- Jesus is a character in the New Testament.
- The name YHWH does not appear in any known manuscript version of the New Testament.
Perhaps more importantly, the OT and NT narratives originated in different cultures millennia apart.
Therefore Jesus is not relevant to the question of YHWH's human sacrifice. In other words, your post is off topic.
With respect, despite legitimate questions regarding authorship, time of writing, and the naming convention, it is presumed in the Bible itself to be the same god. If you stipulate that Jesus existed and spoke as the Bible states, he is on record as accepting the continuity, explicitly affirming the law and the prophets as still applying. The episode of the money changers reminds us that sacrifice was also still practiced among the Jews, of whom Jesus was one, and as I recall his issue there was not with the practice of sacrifice but with the profiteering.
Interpretive reading of the New Testament also, I think, suggests that Jesus (or the character represented as Jesus) was well versed in the Hebrew scriptures and general practices, his parables and other statements echoing (if often with a twist) the form and content of those that went before.

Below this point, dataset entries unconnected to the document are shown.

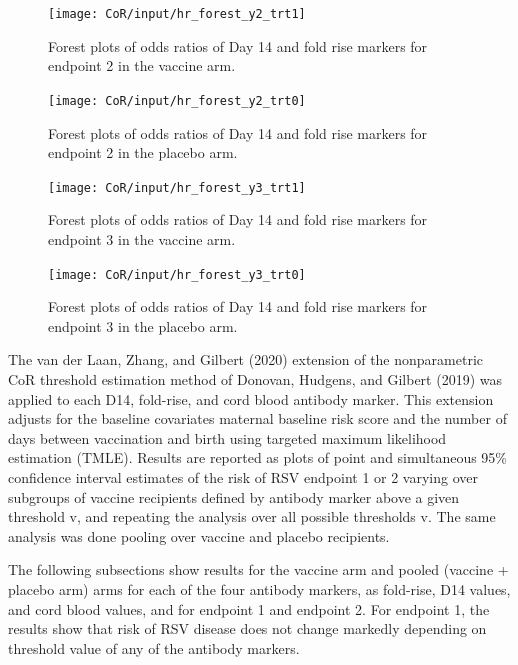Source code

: \documentclass[11pt]{article}
\begin{document}
\begin{figure}[H]
    \centering
    \texttt{[image: CoR/input/hr\_forest\_y2\_trt1]}
    \caption{Forest plots of odds ratios of Day 14 and fold rise markers for endpoint 2 in the vaccine arm.}
    \label{hr_forest_y2_trt1}
\end{figure}
\begin{figure}[H]
    \centering
    \texttt{[image: CoR/input/hr\_forest\_y2\_trt0]}
    \caption{Forest plots of odds ratios of Day 14 and fold rise markers for endpoint 2 in the placebo arm.}
    \label{hr_forest_y2_trt0}
\end{figure}
\clearpage

\begin{figure}[H]
    \centering
    \texttt{[image: CoR/input/hr\_forest\_y3\_trt1]}
    \caption{Forest plots of odds ratios of Day 14 and fold rise markers for endpoint 3 in the vaccine arm.}
    \label{hr_forest_y3_trt1}
\end{figure}
\begin{figure}[H]
    \centering
    \texttt{[image: CoR/input/hr\_forest\_y3\_trt0]}
    \caption{Forest plots of odds ratios of Day 14 and fold rise markers for endpoint 3 in the placebo arm.}
    \label{hr_forest_y3_trt0}
\end{figure}
\clearpage

The van der Laan, Zhang, and Gilbert (2020) extension of the nonparametric CoR threshold estimation method of Donovan, Hudgens, and Gilbert (2019) was applied to each D14, fold-rise, and cord blood antibody marker. This extension adjusts for the baseline covariates maternal baseline risk score and the number of days between vaccination and birth using targeted maximum likelihood estimation (TMLE). Results are reported as plots of point and simultaneous 95\% confidence interval estimates of the risk of RSV endpoint 1 or 2 varying over subgroups of vaccine recipients defined by antibody marker above a given threshold v, and repeating the analysis over all possible thresholds v. The same analysis was done pooling over vaccine and placebo recipients.

The following subsections show results for the vaccine arm and pooled (vaccine + placebo arm) arms for each of the four antibody markers, as fold-rise, D14 values, and cord blood values, and for endpoint 1 and endpoint 2. For endpoint 1, the results show that risk of RSV disease does not change markedly depending on threshold value of any of the antibody markers.
\end{document}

I do not think this makes a material difference in the question of what constitutes a sacrifice, or more importantly the suggestion that Jesus was sacrificed to whatever name the authors of the New Testament chose to use for their god.
But in this case I do not think Leumas is incorrect to conflate the two testaments as Christian doctrine generally does. We can still argue about what constitutes a sacrifice and who did what to whom, but if, as it appears, Leumas is basing his arguments on a literal reading of the canonical text, then that literal reading must, I think, consider both testaments as parts of the same Bible concerning the same presumed god.